Due to their diverse functional groups and structural composition, carbon-based catalysts exhibit superior performance in various catalytic reaction systems, such as hydrogenolysis, hydrogenation, and oxidation. Herein, we propose an effective strategy of lignin liquid-phase depolymerization by applying the designed lignin-based carbon catalysts to produce aromatic chemicals. A series of Ni–Mo bimetallic carbon-based catalysts were synthesized to explore the effect of different preparation methods on the catalytic activity.
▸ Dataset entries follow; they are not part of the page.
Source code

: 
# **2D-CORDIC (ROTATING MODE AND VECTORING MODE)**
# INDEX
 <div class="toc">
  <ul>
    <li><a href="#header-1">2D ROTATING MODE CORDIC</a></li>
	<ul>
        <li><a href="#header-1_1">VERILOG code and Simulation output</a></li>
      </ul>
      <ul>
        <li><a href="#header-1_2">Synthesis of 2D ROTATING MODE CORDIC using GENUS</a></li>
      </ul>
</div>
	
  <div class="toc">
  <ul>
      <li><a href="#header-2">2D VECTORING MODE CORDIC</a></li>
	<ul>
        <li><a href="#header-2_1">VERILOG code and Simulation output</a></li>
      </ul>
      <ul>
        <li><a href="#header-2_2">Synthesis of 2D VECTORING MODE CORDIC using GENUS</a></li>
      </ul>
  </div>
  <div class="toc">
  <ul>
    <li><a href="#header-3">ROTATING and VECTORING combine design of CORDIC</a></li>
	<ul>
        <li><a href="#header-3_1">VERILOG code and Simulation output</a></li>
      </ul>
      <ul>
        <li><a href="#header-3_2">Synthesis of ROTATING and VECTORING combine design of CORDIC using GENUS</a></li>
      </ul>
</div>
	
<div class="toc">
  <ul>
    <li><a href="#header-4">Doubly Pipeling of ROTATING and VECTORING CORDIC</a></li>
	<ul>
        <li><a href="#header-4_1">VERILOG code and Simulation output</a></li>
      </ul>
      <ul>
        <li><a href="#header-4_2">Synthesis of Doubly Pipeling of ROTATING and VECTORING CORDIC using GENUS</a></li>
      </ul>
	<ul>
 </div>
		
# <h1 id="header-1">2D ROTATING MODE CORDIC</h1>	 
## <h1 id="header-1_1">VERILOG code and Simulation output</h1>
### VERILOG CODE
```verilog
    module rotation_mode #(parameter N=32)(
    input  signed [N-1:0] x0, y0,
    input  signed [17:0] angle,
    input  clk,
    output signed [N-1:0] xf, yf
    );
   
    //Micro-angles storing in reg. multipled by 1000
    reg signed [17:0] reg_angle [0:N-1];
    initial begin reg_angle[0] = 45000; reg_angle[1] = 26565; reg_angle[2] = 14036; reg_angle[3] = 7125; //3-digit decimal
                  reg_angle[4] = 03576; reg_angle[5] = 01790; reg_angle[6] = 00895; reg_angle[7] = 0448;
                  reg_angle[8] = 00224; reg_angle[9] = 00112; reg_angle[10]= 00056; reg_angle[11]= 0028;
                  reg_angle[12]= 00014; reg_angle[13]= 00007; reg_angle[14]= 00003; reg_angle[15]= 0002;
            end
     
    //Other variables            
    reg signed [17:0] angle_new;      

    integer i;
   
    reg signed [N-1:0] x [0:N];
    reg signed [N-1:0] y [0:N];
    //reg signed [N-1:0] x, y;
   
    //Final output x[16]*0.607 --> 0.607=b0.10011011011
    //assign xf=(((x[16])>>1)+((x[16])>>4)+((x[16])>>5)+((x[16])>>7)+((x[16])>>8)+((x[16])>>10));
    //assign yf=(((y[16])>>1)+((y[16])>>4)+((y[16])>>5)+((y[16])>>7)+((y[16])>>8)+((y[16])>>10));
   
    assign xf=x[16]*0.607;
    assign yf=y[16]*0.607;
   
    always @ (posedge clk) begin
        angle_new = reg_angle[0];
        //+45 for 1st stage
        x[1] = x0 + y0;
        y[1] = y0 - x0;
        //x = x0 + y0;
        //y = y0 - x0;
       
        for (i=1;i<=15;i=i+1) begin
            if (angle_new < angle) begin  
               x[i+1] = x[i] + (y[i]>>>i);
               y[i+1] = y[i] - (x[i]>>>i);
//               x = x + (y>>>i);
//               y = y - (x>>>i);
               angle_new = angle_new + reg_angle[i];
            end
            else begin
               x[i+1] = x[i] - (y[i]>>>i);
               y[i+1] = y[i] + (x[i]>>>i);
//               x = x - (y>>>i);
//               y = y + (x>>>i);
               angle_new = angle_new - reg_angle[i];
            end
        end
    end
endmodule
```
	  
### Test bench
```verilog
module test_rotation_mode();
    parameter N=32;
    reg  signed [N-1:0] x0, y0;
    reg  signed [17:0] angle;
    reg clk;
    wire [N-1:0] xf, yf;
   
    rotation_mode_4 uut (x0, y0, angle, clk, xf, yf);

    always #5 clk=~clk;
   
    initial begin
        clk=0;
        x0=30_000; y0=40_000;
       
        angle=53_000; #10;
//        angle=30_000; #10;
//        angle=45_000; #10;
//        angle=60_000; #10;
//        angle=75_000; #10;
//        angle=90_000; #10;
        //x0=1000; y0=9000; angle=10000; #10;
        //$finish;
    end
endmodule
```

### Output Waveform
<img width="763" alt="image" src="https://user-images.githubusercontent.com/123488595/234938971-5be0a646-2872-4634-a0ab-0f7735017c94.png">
The results demonstrate that the embedded Ni–Mo/C-WMO catalyst with multi-active sites of Ni, MoO3, and Mo2C results in a prominent catalytic effect on lignin depolymerization. The Ni–Mo/C-WMO catalyst can achieve a lignin conversion of 87.62% with a 42.25% monophenol yield in the methanol and water system. With the synergistic contribution of multiple active sites of the catalyst and the mixed-solvent system (water, methanol, and 1, 4-dioxane), a remarkably high yield of 62.95% of mono-phenolic compound was achieved at 260 °C and 3 MPa N2 with a reaction time of 4 h. The selectivity of 2-methoxy-4-methylphenol and 2-methoxy-4-ethylphenol in liquid products was 40.85 and 36.42%, respectively. Vanillin, a typical product from lignin depolymerization reported in the literature, was further degraded to monophenol in this system. The outcomes also confirmed that the in situ hydrogen production system of methanol and water coupled with 1,4-dioxane facilitated the lignin depolymerization significantly.